• **Task**: Isolate every line in the data with the string "Pauli" and copy it.

Plain-text document sources:
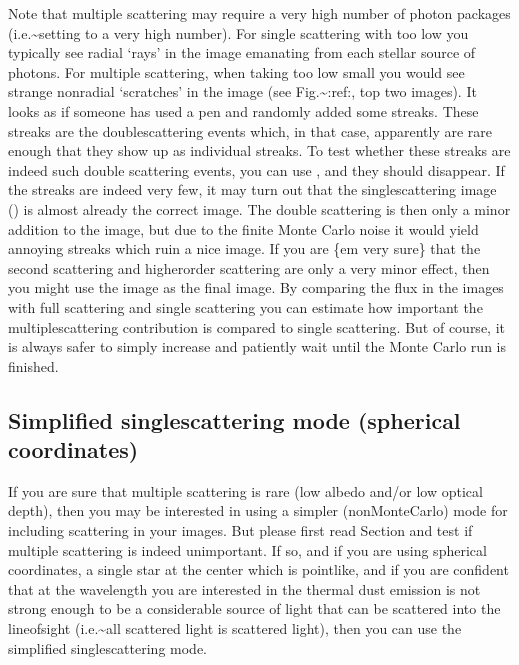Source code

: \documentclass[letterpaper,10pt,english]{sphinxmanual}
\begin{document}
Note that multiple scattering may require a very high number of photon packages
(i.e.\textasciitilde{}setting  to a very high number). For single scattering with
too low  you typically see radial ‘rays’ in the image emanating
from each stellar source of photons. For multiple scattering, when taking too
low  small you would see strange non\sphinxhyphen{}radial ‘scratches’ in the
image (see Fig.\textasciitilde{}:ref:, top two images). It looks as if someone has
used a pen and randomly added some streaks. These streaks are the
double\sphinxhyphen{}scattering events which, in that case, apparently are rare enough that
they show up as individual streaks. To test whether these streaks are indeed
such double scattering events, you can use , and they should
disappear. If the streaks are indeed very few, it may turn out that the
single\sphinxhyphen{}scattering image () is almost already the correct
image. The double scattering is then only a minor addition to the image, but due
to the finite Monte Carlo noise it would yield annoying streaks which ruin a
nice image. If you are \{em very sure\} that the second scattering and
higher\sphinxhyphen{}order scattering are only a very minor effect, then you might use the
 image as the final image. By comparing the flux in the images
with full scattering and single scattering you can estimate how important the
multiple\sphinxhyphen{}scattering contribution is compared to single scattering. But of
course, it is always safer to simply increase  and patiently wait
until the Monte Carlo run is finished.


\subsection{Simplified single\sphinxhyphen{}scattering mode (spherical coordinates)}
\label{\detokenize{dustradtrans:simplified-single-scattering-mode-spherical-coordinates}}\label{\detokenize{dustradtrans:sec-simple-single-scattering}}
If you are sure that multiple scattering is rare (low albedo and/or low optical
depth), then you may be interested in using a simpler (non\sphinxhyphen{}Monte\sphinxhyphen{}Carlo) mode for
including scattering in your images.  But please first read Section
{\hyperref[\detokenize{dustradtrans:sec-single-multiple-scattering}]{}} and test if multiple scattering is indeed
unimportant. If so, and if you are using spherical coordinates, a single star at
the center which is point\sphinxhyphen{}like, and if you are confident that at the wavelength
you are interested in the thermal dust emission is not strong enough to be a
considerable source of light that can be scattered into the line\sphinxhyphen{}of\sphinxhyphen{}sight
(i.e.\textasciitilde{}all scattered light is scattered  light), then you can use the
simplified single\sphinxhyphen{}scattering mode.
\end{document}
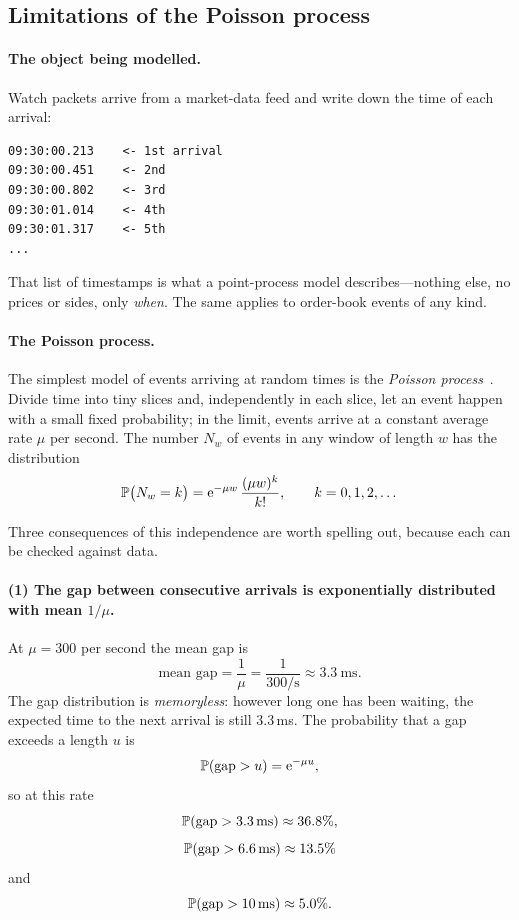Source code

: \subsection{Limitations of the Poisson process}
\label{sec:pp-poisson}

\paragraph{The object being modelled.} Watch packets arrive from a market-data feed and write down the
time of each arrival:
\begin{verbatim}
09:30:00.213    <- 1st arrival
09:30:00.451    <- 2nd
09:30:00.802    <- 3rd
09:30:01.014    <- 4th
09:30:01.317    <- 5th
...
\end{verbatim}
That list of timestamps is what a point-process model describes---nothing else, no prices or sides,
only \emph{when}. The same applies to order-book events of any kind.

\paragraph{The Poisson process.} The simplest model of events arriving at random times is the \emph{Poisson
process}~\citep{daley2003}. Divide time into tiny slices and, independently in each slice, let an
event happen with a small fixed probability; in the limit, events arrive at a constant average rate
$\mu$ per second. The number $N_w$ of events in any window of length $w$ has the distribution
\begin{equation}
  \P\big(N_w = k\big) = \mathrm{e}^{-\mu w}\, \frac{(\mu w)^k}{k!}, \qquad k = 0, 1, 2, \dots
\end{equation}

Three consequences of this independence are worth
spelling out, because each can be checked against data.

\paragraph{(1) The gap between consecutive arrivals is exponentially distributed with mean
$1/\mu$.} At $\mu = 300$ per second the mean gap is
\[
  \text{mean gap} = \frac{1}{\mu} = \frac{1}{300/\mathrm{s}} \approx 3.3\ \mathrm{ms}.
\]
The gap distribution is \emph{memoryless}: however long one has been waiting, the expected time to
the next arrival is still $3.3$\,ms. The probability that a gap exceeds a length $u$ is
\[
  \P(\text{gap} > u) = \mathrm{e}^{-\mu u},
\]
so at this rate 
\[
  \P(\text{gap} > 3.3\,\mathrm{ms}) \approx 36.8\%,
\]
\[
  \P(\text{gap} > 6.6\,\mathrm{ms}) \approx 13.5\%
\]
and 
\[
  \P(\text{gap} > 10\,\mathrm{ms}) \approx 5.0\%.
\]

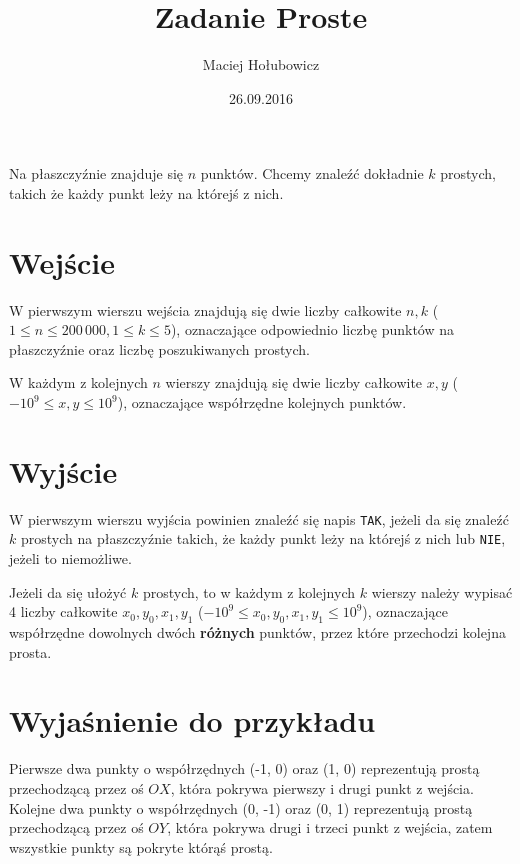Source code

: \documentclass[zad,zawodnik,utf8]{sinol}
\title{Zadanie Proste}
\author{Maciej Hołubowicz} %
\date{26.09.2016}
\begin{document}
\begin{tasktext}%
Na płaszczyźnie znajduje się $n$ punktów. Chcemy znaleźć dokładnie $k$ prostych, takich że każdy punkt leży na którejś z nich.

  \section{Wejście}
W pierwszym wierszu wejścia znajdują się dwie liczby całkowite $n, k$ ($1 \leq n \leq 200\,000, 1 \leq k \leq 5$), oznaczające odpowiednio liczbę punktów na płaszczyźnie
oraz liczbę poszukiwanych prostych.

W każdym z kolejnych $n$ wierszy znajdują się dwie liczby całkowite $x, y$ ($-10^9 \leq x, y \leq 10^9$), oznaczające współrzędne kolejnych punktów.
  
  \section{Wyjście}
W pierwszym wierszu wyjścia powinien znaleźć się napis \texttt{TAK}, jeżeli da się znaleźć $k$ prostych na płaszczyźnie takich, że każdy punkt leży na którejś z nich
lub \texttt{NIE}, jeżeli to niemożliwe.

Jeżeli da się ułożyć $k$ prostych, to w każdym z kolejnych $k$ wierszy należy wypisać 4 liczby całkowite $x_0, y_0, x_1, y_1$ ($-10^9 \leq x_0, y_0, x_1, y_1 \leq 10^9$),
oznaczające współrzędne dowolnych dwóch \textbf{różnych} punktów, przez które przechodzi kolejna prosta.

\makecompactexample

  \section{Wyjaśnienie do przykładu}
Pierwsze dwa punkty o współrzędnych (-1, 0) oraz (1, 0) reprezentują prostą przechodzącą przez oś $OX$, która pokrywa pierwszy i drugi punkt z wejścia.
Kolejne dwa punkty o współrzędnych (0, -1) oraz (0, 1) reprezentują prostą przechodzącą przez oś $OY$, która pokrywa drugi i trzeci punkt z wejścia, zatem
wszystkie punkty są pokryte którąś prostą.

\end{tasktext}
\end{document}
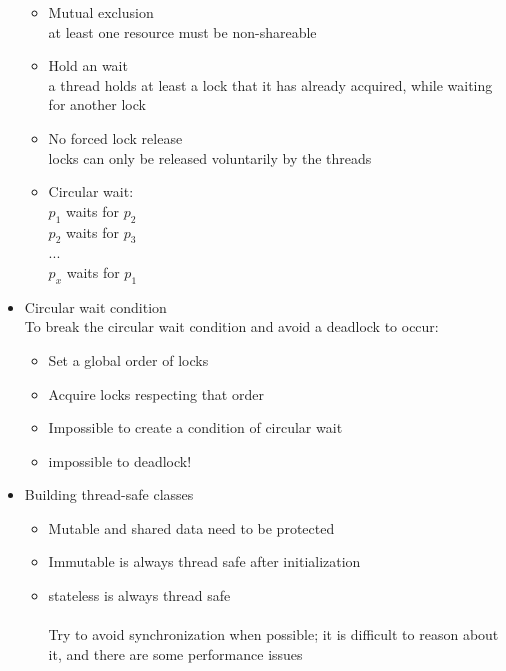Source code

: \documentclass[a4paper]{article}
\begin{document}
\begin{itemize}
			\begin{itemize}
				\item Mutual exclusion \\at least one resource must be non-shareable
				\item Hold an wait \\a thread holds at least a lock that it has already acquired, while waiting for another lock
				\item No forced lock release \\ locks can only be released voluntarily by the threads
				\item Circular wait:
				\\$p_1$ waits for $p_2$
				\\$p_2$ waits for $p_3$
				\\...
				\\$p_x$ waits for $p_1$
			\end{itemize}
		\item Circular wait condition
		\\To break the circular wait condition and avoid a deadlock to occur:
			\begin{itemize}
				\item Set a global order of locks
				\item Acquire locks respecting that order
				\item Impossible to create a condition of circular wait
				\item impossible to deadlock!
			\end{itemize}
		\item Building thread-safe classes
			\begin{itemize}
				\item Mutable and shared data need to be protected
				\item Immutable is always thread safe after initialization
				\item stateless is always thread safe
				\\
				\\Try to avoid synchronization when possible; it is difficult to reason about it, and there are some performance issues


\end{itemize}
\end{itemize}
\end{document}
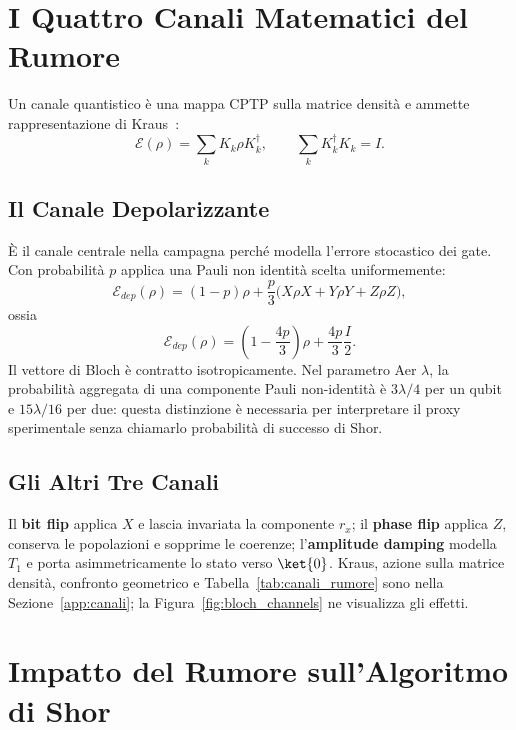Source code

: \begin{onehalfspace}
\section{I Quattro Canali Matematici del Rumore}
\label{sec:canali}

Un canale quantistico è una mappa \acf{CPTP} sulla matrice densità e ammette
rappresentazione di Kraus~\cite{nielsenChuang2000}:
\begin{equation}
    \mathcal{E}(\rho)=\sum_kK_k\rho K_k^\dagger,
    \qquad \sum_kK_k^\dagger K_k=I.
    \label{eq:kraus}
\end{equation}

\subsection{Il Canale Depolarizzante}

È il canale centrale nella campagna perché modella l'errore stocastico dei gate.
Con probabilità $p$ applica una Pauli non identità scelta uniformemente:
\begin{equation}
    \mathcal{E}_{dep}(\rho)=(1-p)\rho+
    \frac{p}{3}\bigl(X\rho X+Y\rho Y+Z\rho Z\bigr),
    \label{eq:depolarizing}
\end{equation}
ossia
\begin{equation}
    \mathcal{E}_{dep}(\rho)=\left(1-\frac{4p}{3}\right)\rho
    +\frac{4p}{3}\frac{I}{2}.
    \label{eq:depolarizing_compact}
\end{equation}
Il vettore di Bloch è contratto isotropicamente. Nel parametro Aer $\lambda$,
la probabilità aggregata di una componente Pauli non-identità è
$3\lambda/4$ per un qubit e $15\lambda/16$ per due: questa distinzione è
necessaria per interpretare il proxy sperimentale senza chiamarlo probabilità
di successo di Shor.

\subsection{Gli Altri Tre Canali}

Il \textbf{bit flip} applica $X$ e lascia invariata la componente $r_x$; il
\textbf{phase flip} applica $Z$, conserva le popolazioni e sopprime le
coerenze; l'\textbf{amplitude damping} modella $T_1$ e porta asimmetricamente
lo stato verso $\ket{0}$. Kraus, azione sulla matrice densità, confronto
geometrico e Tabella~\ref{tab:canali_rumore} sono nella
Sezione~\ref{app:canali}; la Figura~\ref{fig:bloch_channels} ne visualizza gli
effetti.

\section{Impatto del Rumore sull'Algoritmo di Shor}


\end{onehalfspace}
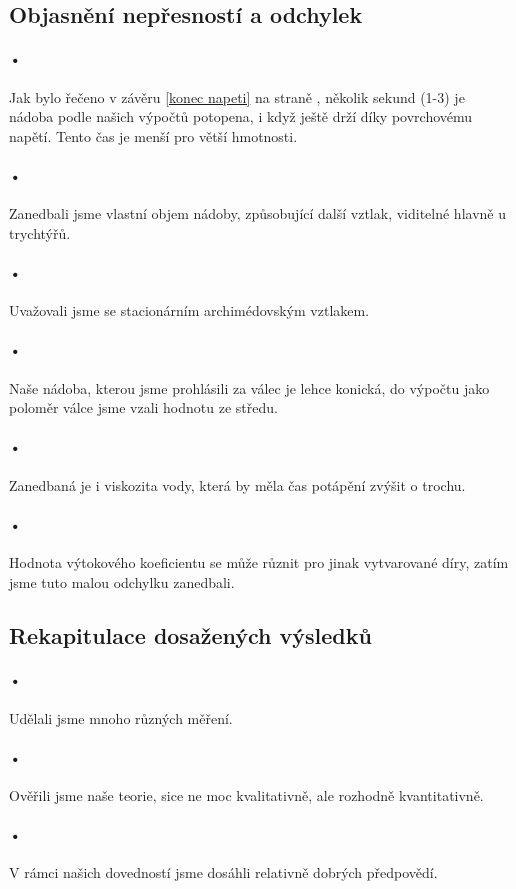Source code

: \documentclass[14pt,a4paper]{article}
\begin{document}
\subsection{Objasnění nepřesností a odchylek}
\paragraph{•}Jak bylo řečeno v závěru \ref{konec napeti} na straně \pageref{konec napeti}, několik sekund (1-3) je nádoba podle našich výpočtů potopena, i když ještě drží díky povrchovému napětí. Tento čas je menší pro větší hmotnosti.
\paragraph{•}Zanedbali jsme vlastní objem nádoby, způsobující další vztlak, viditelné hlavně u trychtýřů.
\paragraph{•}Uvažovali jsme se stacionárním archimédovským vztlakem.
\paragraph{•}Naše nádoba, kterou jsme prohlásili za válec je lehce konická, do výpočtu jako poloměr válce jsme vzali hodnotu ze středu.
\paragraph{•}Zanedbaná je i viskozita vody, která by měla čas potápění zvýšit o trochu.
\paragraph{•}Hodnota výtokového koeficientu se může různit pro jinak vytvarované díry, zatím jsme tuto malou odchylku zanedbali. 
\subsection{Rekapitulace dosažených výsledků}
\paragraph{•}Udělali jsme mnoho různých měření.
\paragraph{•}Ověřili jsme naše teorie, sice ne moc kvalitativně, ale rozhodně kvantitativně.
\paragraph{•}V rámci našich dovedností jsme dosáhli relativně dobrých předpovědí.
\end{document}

• **Output of the exercise**:
Con probabilità $p$ applica una Pauli non identità scelta uniformemente:
la probabilità aggregata di una componente Pauli non-identità è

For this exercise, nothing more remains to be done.